Perhaps the most important component of creating high quality training data (and thus a high quality model) is the set of instructions you create to manage the annotation process. Here's our step-by-step guide to creating annotation instructions in our platform, as well as some best practices along the way.
Create Project Instructions
Project Instructions consist of the high-level information you want everyone to know when annotating media in a specific Project. The instructions that go in this section are not tied to any one Category (e.g. "cars" or "damage"), but instead apply across the entire Project itself.
For example, you may create a Project using geospatial imagery, but you want to exclude any examples that are in snowy conditions. In your Project Instructions, you could let everyone know to skip or reject annotation tasks that include snowy imagery.
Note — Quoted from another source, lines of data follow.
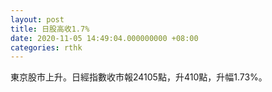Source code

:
 ```yaml
---
layout: post
title: 日股高收1.7%
date: 2020-11-05 14:49:04.000000000 +08:00
categories: rthk
---
```


東京股市上升。日經指數收市報24105點，升410點，升幅1.73%。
Create instructions for a Category
Categories are the individual objects, features, or characteristics you want to build a computer vision model to identify. When you create a new Category in your account, you'll want to provide specific instructions for how someone should label that Category if they come across it in an image or video.
This information is what we call Category Instructions, and they belong the Category itself. That means if you re-use that Category across more than one Project in your account, those instructions will automatically copy over and be ready for use again and again!
Here's a full article on how to create Categories for annotation, and below is a quick walkthrough of how to add instructions to a newly created Category.
First, open your Category Manager from within your Project's Annotate page by clicking Manage Categories. This will pull up the full list of all Categories ever created in your account.
Click +Add Category.
Give your new Category a name, and decide if it's nested under another Category (if you leave nesting blank, we'll treat this as a top-level Category). Pick a label type and color, then scroll down.
The Instructions section has a rich text "what you see is what you get" (wysiwyg) editor. This is where you should enter the specific instructions for how to label just this Category. Remember: there's a separate field for Project-specific instructions, so make sure what you put in this box is relevant only to this new Category itself.
You can create tables, embed images, and use bullet or numbered lists organize your information. We highly recommend using a few visual examples here—after all, computer vision is all about vision!
Once you're satisfied with your instructions, click Create.
Now that you've created Category Instructions, you can attach that Category to a Project by searching for it in the What's Being Annotated section.
CrowdAI will automatically pull in your Project Instructions plus the Category Instructions for any Categories you've attached to the Project. You can click Preview Instructions to see how this information is collated and will be presented to users directly within an annotation task.
And that's it! You're now ready to kick off annotation with robust instructions for each Category in your Project.
Best practices for Category Instructions
Here are some of our own best practices to consider when creating Category Instructions.
Be specific. Remember that someone else may be the one reading these instructions and deciding how to annotate media for you. The more specific you are about what you're looking for in a particular image or video, the more likely someone else will be able to find it!
Think about edge cases. If you're looking to annotate cars that pass by a traffic camera, for example, stop to think about what else might pass by that camera and could be mistaken for a car. Do buses count? What about pickup trucks? Be sure to include directions on how to deal with these edge cases in your instructions.
Include visual examples! As I mentioned above, computer vision is inherently a visual process. Include a picture or two in your Category Instructions to help illustrate your directions for other users.